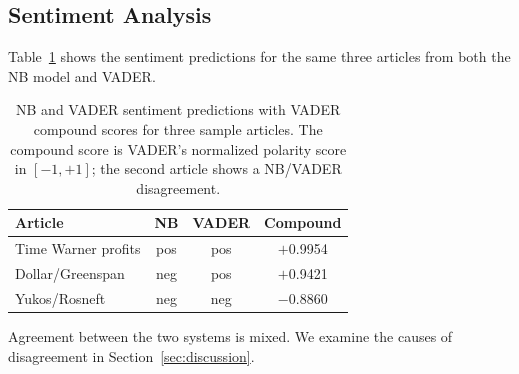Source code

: \FloatBarrier

\subsection{Sentiment Analysis}

Table~\ref{tab:sentiment} shows the sentiment predictions for the same three articles from both the NB model and VADER.

\begin{table}[h]
\centering
\begin{tabular}{lccc}
\toprule
\textbf{Article} & \textbf{NB} & \textbf{VADER} & \textbf{Compound} \\
\midrule
Time Warner profits & pos & pos & $+$0.9954 \\
Dollar/Greenspan    & neg & pos & $+$0.9421 \\
Yukos/Rosneft       & neg & neg & $-$0.8860 \\
\bottomrule
\end{tabular}
\caption{NB and VADER sentiment predictions with VADER compound scores for three sample articles. The compound score is VADER's normalized polarity score in $[-1, +1]$; the second article shows a NB/VADER disagreement.}
\label{tab:sentiment}
\end{table}

Agreement between the two systems is mixed. We examine the causes of disagreement in Section~\ref{sec:discussion}.

\FloatBarrier
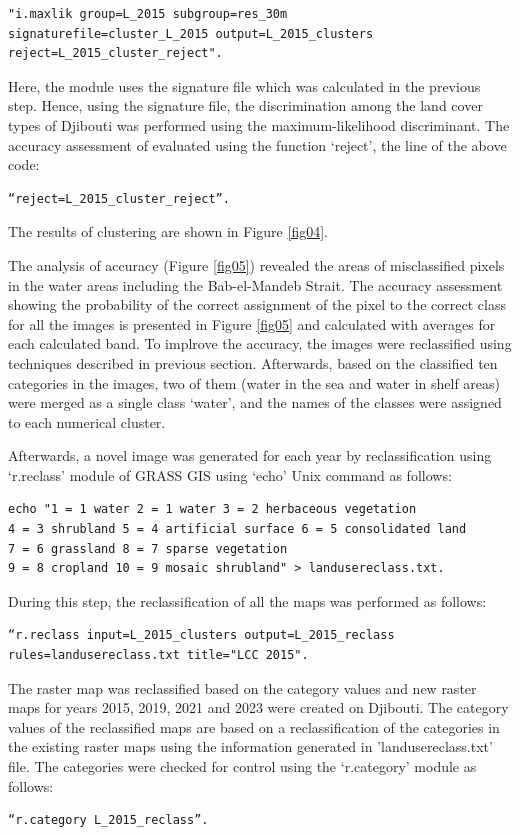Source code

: \documentclass[jimaging,article,submit,pdftex,moreauthors]{Definitions/mdpi}
\begin{document}
\begin{verbatim}
"i.maxlik group=L_2015 subgroup=res_30m 
signaturefile=cluster_L_2015 output=L_2015_clusters 
reject=L_2015_cluster_reject".
\end{verbatim}
 Here, the module uses the signature file which was calculated in the previous step. Hence, using the signature file, the discrimination among the land cover types of Djibouti was performed using the maximum-likelihood discriminant. The accuracy assessment of evaluated using the function ‘reject’, the line of the above code: 
 \begin{verbatim}
“reject=L_2015_cluster_reject”.
\end{verbatim}

 The results of clustering are shown in Figure \ref{fig04}.
 
The analysis of accuracy (Figure \ref{fig05}) revealed the areas of misclassified pixels in the water areas including the Bab-el-Mandeb Strait. The accuracy assessment showing the probability of the correct assignment of the pixel to the correct class for all the images is presented in Figure \ref{fig05} and calculated with averages for each calculated band. To implrove the accuracy, the images were reclassified using techniques described in previous section. Afterwards, based on the classified ten categories in the images, two of them (water in the sea and water in shelf areas) were merged as a single class ‘water’, and the names of the classes were assigned to each numerical cluster. 

Afterwards, a novel image was generated for each year by reclassification using ‘r.reclass’ module of GRASS GIS using ‘echo’ Unix command as follows: 
 \begin{verbatim}
echo "1 = 1 water 2 = 1 water 3 = 2 herbaceous vegetation 
4 = 3 shrubland 5 = 4 artificial surface 6 = 5 consolidated land 
7 = 6 grassland 8 = 7 sparse vegetation 
9 = 8 cropland 10 = 9 mosaic shrubland" > landusereclass.txt. 
\end{verbatim}
During this step, the reclassification of all the maps was performed as follows: 

 \begin{verbatim}
“r.reclass input=L_2015_clusters output=L_2015_reclass 
rules=landusereclass.txt title="LCC 2015".
\end{verbatim}

 The raster map was reclassified based on the category values and new raster maps for years 2015, 2019, 2021 and 2023 were created on Djibouti. The category values of the reclassified maps are based on a reclassification of the categories in the existing raster maps using the information generated in 'landusereclass.txt' file. The categories were checked for control using the ‘r.category’ module as follows: 
 \begin{verbatim}
“r.category L_2015_reclass”.
\end{verbatim}
\end{document}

Task instructions - If a line in the data contains the string "output", count it, then give the total and nothing else.

Result of this exercise - 2